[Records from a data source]
□ □ □ □ □

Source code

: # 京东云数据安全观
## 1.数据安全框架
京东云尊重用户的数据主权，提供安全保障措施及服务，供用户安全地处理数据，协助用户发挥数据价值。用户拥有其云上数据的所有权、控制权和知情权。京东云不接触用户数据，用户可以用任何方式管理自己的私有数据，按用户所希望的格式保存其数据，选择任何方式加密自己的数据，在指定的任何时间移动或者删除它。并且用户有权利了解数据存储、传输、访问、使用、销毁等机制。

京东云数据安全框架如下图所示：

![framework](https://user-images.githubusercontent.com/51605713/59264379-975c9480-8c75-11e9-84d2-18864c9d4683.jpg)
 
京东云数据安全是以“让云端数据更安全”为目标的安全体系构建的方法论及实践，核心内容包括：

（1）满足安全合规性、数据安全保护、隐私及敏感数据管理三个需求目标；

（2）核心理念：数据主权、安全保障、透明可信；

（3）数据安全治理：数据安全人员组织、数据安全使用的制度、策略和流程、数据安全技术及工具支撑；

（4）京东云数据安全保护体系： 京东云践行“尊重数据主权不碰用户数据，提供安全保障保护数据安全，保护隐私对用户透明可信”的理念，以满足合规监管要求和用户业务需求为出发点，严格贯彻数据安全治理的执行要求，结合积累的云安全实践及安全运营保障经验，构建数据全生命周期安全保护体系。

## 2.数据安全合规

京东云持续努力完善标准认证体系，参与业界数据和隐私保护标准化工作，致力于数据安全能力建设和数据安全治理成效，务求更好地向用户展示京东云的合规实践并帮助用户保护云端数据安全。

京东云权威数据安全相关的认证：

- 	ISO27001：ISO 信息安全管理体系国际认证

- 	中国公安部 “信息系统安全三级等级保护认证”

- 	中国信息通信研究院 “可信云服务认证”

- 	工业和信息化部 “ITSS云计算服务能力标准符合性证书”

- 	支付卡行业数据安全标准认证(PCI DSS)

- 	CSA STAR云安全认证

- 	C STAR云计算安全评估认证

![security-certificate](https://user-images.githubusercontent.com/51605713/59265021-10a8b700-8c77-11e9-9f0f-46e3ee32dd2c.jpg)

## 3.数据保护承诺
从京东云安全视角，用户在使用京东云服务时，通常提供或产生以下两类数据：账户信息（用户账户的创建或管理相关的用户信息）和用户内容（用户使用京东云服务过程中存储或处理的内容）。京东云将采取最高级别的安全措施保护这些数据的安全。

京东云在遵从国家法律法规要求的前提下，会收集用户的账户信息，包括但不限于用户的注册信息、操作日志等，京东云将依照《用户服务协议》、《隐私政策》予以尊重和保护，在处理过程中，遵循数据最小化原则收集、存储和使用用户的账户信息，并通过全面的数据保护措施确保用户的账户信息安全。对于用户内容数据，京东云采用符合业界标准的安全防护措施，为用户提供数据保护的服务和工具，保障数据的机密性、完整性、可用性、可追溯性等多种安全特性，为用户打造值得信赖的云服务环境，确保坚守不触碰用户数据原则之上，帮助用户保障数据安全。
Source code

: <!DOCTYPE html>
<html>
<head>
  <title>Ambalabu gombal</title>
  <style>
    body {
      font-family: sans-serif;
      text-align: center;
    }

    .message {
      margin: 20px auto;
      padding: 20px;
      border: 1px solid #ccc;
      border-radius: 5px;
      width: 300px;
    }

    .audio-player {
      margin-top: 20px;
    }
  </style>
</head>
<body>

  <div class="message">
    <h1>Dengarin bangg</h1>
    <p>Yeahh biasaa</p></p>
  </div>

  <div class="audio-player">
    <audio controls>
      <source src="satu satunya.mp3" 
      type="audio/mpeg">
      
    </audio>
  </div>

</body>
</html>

□ □ □ □ □

What to produce:
Set down exactly the line with "<audio controls>" and each line after it up to the end of the records, adding nothing.

Result:
    <audio controls>
      <source src="satu satunya.mp3" 
      type="audio/mpeg">
      
    </audio>
  </div>

</body>
</html>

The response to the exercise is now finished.